Japanese architect Shigeru Ban is among the most critically acclaimed of the featured artists. His preferred building material is the cardboard tube: strong, lightweight, fire retardant, water repellent, and recyclable. Made of glued-together tubes on a foundation of sand-filled beer cases, and easily built by just one or two people, Ban's Paper Log House served as temporary shelter for numerous victims of Japan's 1995 Kobe earthquake. The show includes a complete, full-scale example.
Artist-activist Michael Rakowitz also designs shelters, but for a different group of displaced people. He collaborated with homeless New Yorker Joe Heywood on the paraSITE, an inflatable sleeping-bag-like structure that attaches to a building's outer ventilation duct, warming its occupant with hot exhaust. Heywood personally spent three freezing winters in the unit on display in the gallery.
Maybe it doesn't seem so utopian to live in a cardboard house or a plastic bag. But gone forever are the days when we could imagine a world free from social and ethnic tensions, overflowing landfills, urban decay, and memories of failed utopian experiments. "The word 'utopia' has been pretty much thrown out of any kind of meaningful debate," observes CCAC Institute Director Ralph Rugoff. "People blamed it for a lot of the disasters of the 20th century. All the utopias we knew, from the Nazi utopia to the Soviet utopia, were globalizing visions where everyone was supposed to live in the same way. But your utopia may not be mine."
For the artists in this show, Rugoff continues, "It's more about how one specific situation might be improved in one way or another. Something like Shigeru Ban's Paper Log House is a direct response to a dire situation. It's an intervention that accepts the world the way it is right now." The Danish art and design collective Superflex has developed a "biogas" unit that converts cow dung into enough usable gas to run a household's lights and stove.
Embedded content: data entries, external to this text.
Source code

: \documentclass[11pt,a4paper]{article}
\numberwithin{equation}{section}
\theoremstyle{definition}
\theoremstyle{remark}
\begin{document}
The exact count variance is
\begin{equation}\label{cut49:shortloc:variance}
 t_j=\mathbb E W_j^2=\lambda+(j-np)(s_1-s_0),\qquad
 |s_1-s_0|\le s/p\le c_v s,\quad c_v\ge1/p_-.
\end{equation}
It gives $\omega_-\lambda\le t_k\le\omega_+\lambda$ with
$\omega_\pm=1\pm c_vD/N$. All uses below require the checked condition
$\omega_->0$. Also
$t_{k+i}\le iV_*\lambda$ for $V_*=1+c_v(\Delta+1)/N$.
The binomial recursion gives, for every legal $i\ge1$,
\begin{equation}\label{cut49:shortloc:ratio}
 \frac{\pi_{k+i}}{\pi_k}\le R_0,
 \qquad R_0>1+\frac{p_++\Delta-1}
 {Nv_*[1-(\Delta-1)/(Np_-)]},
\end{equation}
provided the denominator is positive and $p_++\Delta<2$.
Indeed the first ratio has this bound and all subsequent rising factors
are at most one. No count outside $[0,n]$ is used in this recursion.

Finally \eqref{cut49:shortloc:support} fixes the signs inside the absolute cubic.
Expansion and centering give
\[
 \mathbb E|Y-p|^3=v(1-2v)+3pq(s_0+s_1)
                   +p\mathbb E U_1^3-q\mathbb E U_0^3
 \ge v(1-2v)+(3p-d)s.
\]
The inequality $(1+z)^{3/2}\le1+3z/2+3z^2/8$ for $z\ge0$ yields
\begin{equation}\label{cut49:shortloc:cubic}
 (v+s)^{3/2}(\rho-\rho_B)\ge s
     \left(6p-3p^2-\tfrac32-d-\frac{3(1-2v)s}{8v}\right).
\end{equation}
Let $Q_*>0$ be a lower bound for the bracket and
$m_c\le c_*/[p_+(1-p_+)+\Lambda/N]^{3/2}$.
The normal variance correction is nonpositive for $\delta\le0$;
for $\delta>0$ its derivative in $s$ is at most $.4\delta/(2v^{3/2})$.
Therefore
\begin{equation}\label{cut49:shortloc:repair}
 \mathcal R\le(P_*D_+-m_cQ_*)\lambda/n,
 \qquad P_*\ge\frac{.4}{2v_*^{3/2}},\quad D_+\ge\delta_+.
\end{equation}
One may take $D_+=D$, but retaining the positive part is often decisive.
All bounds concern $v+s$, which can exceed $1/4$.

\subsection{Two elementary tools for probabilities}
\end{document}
Torolab's White Noise film documents the use of discarded rubber tires and garage doors in Tijuana's low-cost housing. And subversive Spanish architect Santiago Cirugeda looks for loopholes in municipal building codes, finding new ways for urbanites to transform their ordinary apartments into architectural experiments.
A free two-day "Utopia Now!" symposium will be held November 2-3 in CCAC's Nahl Hall, beginning Friday with a lecture by Mark Dery, and continuing on Saturday with panel discussions and artist presentations by Nils Norman and members of Crimson, Raketa, Torolab, and Superflex.